As the answer, set down the lines below from the one containing "(observance of) the" through the one containing "The ancients were", exactly and inclusively, and no others.

→ **Data extracted from a collection**:
- Opening Delimiter -

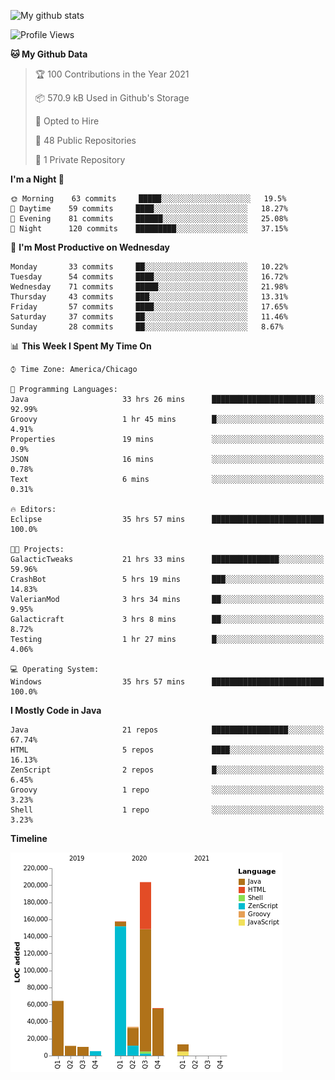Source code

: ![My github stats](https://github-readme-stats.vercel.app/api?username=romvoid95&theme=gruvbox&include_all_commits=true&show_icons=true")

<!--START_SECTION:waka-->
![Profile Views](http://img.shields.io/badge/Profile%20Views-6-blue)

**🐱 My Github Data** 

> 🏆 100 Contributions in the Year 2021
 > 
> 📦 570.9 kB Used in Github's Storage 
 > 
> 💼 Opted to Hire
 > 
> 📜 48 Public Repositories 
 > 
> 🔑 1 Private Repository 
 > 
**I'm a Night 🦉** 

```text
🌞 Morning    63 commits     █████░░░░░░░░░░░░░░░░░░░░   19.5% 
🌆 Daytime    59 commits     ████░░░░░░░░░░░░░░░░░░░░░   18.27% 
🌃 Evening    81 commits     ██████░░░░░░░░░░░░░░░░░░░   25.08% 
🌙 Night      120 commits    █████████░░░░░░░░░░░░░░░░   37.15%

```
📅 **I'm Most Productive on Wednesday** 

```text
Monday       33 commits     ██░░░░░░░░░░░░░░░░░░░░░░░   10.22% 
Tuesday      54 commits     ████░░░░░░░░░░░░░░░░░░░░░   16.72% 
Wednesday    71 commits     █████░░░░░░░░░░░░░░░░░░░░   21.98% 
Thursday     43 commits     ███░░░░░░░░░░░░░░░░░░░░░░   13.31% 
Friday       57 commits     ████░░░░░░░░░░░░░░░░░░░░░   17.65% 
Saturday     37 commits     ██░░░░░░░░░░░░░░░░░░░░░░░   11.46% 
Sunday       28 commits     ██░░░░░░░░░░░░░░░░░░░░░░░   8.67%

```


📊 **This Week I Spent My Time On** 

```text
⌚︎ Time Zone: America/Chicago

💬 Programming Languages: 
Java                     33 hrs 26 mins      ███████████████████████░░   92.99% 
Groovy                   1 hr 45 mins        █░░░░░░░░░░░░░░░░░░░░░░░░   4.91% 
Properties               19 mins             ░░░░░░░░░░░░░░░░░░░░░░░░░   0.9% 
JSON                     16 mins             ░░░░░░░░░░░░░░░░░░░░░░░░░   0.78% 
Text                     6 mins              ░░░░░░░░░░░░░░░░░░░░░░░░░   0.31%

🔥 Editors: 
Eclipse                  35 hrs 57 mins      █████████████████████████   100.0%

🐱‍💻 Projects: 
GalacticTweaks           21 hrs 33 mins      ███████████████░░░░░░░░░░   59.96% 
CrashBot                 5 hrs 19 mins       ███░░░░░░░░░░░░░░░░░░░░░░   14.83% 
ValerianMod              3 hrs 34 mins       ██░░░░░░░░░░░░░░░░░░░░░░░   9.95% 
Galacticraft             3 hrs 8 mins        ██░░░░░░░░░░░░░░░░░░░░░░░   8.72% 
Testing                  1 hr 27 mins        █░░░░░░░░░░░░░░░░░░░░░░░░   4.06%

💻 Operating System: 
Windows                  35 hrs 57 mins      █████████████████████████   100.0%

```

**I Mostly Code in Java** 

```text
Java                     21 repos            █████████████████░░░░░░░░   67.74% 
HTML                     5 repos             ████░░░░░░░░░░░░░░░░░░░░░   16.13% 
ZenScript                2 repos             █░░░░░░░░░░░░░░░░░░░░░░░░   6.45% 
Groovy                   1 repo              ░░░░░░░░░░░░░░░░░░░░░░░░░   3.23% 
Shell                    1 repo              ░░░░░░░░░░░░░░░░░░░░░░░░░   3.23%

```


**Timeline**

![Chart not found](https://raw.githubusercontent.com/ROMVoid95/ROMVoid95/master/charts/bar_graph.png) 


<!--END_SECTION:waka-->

- Closing Delimiter -
- Opening Delimiter -

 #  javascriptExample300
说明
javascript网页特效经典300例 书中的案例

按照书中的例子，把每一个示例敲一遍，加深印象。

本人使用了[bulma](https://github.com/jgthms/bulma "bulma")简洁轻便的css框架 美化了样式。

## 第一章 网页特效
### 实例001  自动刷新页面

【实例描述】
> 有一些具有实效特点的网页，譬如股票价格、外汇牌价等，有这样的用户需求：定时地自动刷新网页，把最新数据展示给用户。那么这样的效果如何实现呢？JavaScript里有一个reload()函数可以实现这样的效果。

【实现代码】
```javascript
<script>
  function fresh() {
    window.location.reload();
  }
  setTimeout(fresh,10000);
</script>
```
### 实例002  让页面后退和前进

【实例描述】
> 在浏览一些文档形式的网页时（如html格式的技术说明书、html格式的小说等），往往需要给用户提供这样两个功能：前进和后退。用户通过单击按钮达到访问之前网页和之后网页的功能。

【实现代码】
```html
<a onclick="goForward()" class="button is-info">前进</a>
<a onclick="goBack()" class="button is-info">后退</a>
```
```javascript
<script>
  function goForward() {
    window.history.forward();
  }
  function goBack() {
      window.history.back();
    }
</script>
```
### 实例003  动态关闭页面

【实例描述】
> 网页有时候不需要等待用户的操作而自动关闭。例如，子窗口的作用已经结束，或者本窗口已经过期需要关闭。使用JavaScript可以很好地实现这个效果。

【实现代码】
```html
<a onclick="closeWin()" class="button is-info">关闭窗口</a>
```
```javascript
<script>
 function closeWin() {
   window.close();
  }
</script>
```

- Closing Delimiter -
- Opening Delimiter -

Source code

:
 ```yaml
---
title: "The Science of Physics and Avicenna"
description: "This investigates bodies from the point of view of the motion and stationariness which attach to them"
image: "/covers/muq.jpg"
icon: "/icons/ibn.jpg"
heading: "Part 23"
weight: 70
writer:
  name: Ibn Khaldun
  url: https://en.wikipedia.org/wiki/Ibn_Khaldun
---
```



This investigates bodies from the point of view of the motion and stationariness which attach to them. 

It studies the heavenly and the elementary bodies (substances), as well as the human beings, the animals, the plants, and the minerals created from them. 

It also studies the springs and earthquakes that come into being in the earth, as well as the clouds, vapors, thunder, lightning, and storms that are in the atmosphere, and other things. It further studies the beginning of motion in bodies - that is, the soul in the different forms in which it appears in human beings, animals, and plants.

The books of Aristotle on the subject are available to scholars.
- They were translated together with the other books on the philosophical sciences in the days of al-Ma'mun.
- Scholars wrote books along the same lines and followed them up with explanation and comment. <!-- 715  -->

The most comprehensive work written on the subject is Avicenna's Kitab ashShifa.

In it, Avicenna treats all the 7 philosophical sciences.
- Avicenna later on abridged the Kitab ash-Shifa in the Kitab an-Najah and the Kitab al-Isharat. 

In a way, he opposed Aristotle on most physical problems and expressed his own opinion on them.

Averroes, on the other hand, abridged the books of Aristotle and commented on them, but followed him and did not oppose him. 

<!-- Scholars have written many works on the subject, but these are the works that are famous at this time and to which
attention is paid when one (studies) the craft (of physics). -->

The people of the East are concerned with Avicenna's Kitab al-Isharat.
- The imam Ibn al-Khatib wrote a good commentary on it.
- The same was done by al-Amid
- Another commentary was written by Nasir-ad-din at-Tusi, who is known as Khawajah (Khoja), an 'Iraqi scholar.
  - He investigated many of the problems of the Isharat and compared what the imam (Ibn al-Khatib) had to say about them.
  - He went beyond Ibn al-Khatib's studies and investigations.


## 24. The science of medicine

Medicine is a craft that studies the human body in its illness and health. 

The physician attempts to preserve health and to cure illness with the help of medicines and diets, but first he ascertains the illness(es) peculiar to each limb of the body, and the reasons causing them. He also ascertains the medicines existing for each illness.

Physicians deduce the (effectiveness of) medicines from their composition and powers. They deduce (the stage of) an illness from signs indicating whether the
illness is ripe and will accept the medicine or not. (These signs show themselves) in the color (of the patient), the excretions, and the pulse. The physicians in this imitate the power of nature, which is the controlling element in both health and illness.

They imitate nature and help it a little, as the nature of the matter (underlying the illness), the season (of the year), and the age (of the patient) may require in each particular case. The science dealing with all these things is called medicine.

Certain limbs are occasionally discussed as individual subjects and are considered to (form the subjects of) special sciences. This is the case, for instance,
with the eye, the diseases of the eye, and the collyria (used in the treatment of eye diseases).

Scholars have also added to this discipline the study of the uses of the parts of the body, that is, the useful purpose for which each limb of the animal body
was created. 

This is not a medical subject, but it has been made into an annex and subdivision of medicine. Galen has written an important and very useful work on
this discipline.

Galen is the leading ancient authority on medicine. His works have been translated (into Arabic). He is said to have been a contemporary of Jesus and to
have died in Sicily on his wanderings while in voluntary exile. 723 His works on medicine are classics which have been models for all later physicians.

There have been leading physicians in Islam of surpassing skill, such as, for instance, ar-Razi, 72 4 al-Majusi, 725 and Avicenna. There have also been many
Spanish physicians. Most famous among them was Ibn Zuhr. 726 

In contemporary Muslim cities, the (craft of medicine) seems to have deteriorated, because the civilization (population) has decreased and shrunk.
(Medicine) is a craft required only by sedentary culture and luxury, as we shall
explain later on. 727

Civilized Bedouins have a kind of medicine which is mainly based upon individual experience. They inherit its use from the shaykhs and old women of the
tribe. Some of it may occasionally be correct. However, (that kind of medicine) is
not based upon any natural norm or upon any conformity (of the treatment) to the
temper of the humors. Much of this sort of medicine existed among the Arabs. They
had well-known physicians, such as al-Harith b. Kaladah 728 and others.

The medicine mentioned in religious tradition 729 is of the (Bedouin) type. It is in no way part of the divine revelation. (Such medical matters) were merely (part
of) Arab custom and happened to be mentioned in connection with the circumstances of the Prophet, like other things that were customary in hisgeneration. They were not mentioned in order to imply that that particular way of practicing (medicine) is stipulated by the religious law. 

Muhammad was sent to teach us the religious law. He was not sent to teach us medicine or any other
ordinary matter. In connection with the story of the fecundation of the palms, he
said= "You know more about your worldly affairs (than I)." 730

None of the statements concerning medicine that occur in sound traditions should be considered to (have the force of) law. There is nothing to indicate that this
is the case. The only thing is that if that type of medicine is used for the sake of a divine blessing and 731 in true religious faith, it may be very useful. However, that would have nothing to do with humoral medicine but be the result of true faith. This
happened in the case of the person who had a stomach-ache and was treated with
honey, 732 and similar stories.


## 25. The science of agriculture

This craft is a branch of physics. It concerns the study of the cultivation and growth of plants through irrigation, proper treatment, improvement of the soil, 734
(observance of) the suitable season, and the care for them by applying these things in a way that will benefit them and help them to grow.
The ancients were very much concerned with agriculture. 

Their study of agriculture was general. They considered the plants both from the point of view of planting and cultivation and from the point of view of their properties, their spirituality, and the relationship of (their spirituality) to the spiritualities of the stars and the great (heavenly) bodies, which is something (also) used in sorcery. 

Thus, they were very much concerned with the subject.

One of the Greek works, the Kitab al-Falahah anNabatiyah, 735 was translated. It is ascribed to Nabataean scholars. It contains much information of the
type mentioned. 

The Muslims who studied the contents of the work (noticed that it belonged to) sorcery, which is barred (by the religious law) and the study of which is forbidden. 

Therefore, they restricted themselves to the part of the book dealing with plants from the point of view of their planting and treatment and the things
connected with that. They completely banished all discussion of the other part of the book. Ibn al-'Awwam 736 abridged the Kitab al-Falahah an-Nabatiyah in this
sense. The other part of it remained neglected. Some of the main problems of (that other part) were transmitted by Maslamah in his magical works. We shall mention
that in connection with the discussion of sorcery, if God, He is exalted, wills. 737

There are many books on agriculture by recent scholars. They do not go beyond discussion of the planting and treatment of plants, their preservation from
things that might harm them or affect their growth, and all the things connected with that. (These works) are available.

- Closing Delimiter -

→ **Task response**:
(observance of) the suitable season, and the care for them by applying these things in a way that will benefit them and help them to grow.
The ancients were very much concerned with agriculture. 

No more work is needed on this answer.